概要
マリ帝国、そしてソンガイ帝国のもとでサハラ交易の中心地として繁栄。サンコレ大学(モスク兼学院)には約25,000人の学生が集まり、イスラム法学、天文学、医学、歴史学が教授された。数十万冊の写本が蓄積され、「黄金の都」「砂漠の知恵の都」として世界的名声を博した。
歴史的背景
マンサ・ムーサの巡礼以降、トンブクトゥの学術的名声が高まり、イスラム世界各地から学者が集まった。
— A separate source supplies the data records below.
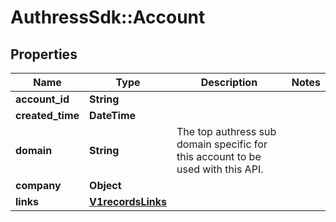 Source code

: # AuthressSdk::Account

## Properties
Name | Type | Description | Notes
------------ | ------------- | ------------- | -------------
**account_id** | **String** |  | 
**created_time** | **DateTime** |  | 
**domain** | **String** | The top authress sub domain specific for this account to be used with this API. | 
**company** | **Object** |  | 
**links** | [**V1recordsLinks**](V1recordsLinks.md) |  | 

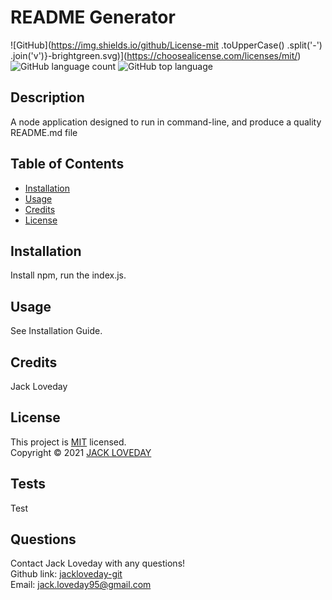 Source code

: 
  # README Generator
  ![GitHub](https://img.shields.io/github/License-mit
    .toUpperCase()
    .split('-')
    .join('v')}-brightgreen.svg)](https://choosealicense.com/licenses/mit/)
  ![GitHub language count](https://img.shields.io/github/languages/count/jackloveday-git/loveday-readme-generator)
  ![GitHub top language](https://img.shields.io/github/languages/top/jackloveday-git/loveday-readme-generator)
  
  ## Description
  A node application designed to run in command-line, and produce a quality README.md file
  
  ## Table of Contents
  * [Installation](#installation)
  * [Usage](#usage)
  * [Credits](#credits)
  * [License](#license)
  ## Installation
  Install npm, run the index.js.
  
  ## Usage 
  See Installation Guide.
  
  
  ## Credits
  Jack Loveday
  ## License
  This project is [MIT](https://choosealicense.com/licenses/mit/) licensed.<br />
  Copyright © 2021 [JACK LOVEDAY](https://github.com/jackloveday-git)

  
  ## Tests
  Test
  ## Questions
  Contact Jack Loveday with any questions!<br>
  Github link: [jackloveday-git](https://github.com/jackloveday-git)<br>Email: jack.loveday95@gmail.com
   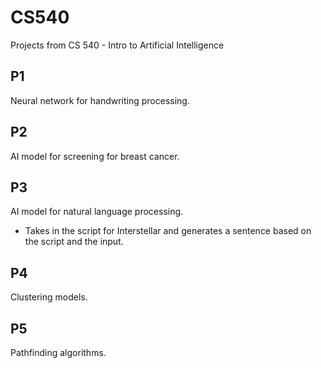 # CS540
Projects from CS 540 - Intro to Artificial Intelligence
## P1
Neural network for handwriting processing.

## P2
AI model for screening for breast cancer.

## P3
AI model for natural language processing.
- Takes in the script for Interstellar and generates a sentence based on the script and the input.

## P4
Clustering models.

## P5
Pathfinding algorithms.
サハラ交易の富が学術活動を経済的に支え、多数のイスラム学院(マドラサ)が設立された。
地形・地理的特徴
ニジェール川の屈曲点近く、サハラ砂漠の南縁に位置する。サヘル(半乾燥地帯)と砂漠の境界にあたり、サハラを越えてくるキャラバンとニジェール川の水運が交差する交易の結節点。砂漠と川の間という独特の位置が交易都市としての発展を可能にした。
歴史的重要性
中世アフリカにおける最高の知的中心地。現存する約70万冊のトンブクトゥ写本はイスラム世界の知的遺産の重要な一部であり、アフリカの文字文化と学術の高い水準を証明する。ユネスコ世界遺産。